From: Catalin Marinas <catalin.marinas@arm.com>
To: Evgenii Stepanov <eugenis@google.com>
Cc: Andrey Ryabinin <ryabinin.a.a@gmail.com>,
Alexander Potapenko <glider@google.com>,
Andrey Konovalov <andreyknvl@gmail.com>,
Dmitry Vyukov <dvyukov@google.com>, Will Deacon <will@kernel.org>,
Steven Price <steven.price@arm.com>,
Peter Collingbourne <pcc@google.com>,
kasan-dev@googlegroups.com, linux-arm-kernel@lists.infradead.org,
linux-kernel@vger.kernel.org
Subject: Re: [PATCH v4] kasan: speed up mte_set_mem_tag_range
Date: Thu, 20 May 2021 10:21:06 +0100 [thread overview]
Message-ID: <20210520092105.GA12251@arm.com> (raw)
In-Reply-To: <20210520020305.2826694-1-eugenis@google.com>
On Wed, May 19, 2021 at 07:03:05PM -0700, Evgenii Stepanov wrote:
> Use DC GVA / DC GZVA to speed up KASan memory tagging in HW tags mode.
>
> The first cacheline is always tagged using STG/STZG even if the address is
> cacheline-aligned, as benchmarks show it is faster than a conditional
> branch.
>
> Signed-off-by: Evgenii Stepanov <eugenis@google.com>
> Co-developed-by: Peter Collingbourne <pcc@google.com>
> Signed-off-by: Peter Collingbourne <pcc@google.com>
Some nitpicks below but it looks fine otherwise.
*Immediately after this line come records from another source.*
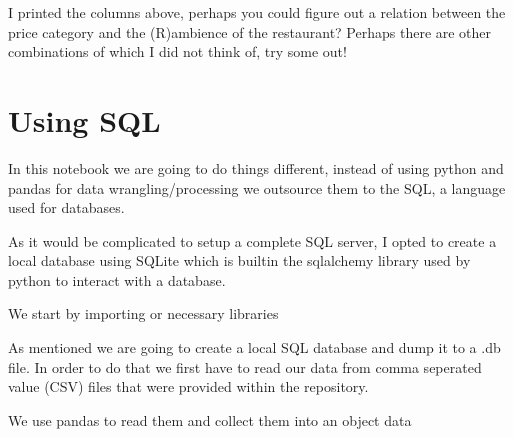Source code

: \documentclass[letterpaper,10pt,english]{jupyterBook}
\begin{document}
\sphinxAtStartPar
I printed the columns above, perhaps you could figure out a relation between the price category and the (R)ambience of the restaurant?
Perhaps there are other combinations of which I did not think of, try some out!


\chapter{Using SQL}
\label{\detokenize{c3_data_preprocessing/sql_integration:using-sql}}\label{\detokenize{c3_data_preprocessing/sql_integration::doc}}
\sphinxAtStartPar
In this notebook we are going to do things different, instead of using python and pandas for data wrangling/processing we outsource them to the SQL, a language used for databases.

\sphinxAtStartPar
As it would be complicated to setup a complete SQL server, I opted to create a local database using SQLite which is built\sphinxhyphen{}in the sqlalchemy library used by python to interact with a database.

\sphinxAtStartPar
We start by importing or necessary libraries

\begin{sphinxVerbatim}[commandchars=\\\{\}]
   
 
\end{sphinxVerbatim}

\sphinxAtStartPar
As mentioned we are going to create a local SQL database and dump it to a .db file. In order to do that we first have to read our data from comma seperated value (CSV) files that were provided within the repository.

\sphinxAtStartPar
We use pandas to read them and collect them into an object data
\end{document}
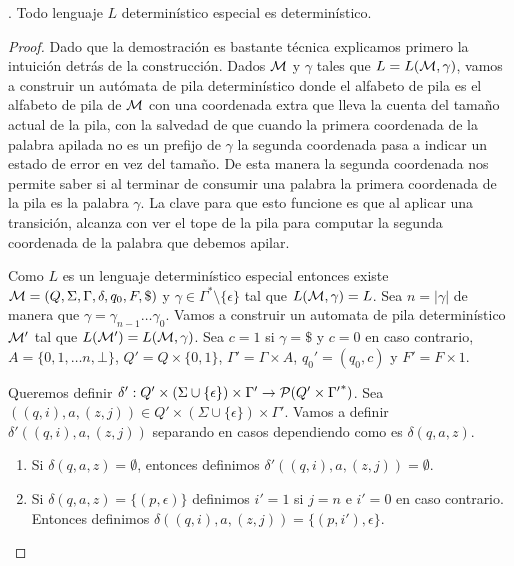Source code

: \documentclass[tesis.tex]{subfiles}
\begin{document}
\begin{prop}\cite{CSSE2024DW}.
	Todo lenguaje $L$ \ic determinístico especial es \ic determinístico.
\end{prop}
\begin{proof}
	Dado que la demostración es bastante técnica explicamos primero la intuición detrás de la construcción. 
	Dados $\cal M$ y $\gamma$ tales que  $L = L({\cal{M}},\gamma)$, vamos a construir un autómata de pila determinístico donde el alfabeto de pila es el alfabeto de pila de $\cal M$ con una coordenada extra que lleva la cuenta del tamaño actual de la pila, con la salvedad de que cuando la primera coordenada de la palabra apilada no es un prefijo de $\gamma$ la segunda coordenada pasa a indicar un estado de error en vez del tamaño. 
	De esta manera la segunda coordenada nos permite saber si al terminar de consumir una palabra la primera coordenada de la pila es la palabra $\gamma$. 
	La clave para que esto funcione es que al aplicar una transición, alcanza con ver el tope de la pila para computar la segunda coordenada de la palabra que debemos apilar.



	Como $L$ es un lenguaje \ic determinístico especial entonces existe ${\cal M} = (Q,\Sigma, \Gamma, \delta, q_0, F, \$)$ \APD y $\gamma \in \Gamma^{*} \setminus \{ \epsilon \}$ tal que $L({\cal M}, \gamma) = L$.
	Sea $n = |\gamma|$ de manera que $\gamma = \gamma_{n-1} \dots \gamma_{0}$.
	Vamos a construir un automata de pila determinístico $\cal{M'}$ tal que $L({\cal{M}}') = L({\cal{M}},\gamma)$.
	Sea
	$c = 1$ si $\gamma = \$$ y $c = 0$ en caso contrario,
	$A = \{0, 1, \dots n, \bot\}$,
	$Q' = Q \times \{0,1\}$,
	$\Gamma' = \Gamma \times A$,
	$q_{0}' = (q_{0},c)$ y
	$F' = F \times {1}$.

	Queremos definir 
	$\delta' : Q' \times (\Sigma \cup \{\epsilon\}) \times \Gamma' \to {\cal P}( Q' \times {\Gamma'}^{*} )$.
	Sea $((q,i), a, (z,j)) \in Q' \times (\Sigma \cup \{ \epsilon \}) \times \Gamma'$. 
	Vamos a definir $\delta'((q,i), a, (z,j))$ separando en casos dependiendo como es $\delta(q,a,z)$.

	\begin{enumerate}
		\item Si $\delta(q,a,z) = \emptyset$, entonces definimos $\delta'( (q,i), a, (z,j) ) = \emptyset$.

		\item Si $\delta(q,a,z) = \{ (p, \epsilon) \}$ definimos $i' = 1$ si $j = n$ e $i' = 0$ en caso contrario. 
		Entonces definimos $\delta((q,i), a, (z,j)) = \{ (p,i'),\epsilon \}$.


\end{enumerate}
\end{proof}
\end{document}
> diff --git a/arch/arm64/include/asm/mte-kasan.h b/arch/arm64/include/asm/mte-kasan.h
> index ddd4d17cf9a0..34e23886f346 100644
> --- a/arch/arm64/include/asm/mte-kasan.h
> +++ b/arch/arm64/include/asm/mte-kasan.h
> @@ -48,43 +48,85 @@ static inline u8 mte_get_random_tag(void)
> return mte_get_ptr_tag(addr);
> }
>
> +static inline u64 __stg_post(u64 p)
> +{
> + asm volatile(__MTE_PREAMBLE "stg %0, [%0], #16"
> + : "+r"(p)
> + :
> + : "memory");
> + return p;
> +}
> +
> +static inline u64 __stzg_post(u64 p)
> +{
> + asm volatile(__MTE_PREAMBLE "stzg %0, [%0], #16"
> + : "+r"(p)
> + :
> + : "memory");
> + return p;
> +}
> +
> +static inline void __dc_gva(u64 p)
> +{
> + asm volatile(__MTE_PREAMBLE "dc gva, %0" : : "r"(p) : "memory");
> +}
> +
> +static inline void __dc_gzva(u64 p)
> +{
> + asm volatile(__MTE_PREAMBLE "dc gzva, %0" : : "r"(p) : "memory");
> +}
> +
> /*
> * Assign allocation tags for a region of memory based on the pointer tag.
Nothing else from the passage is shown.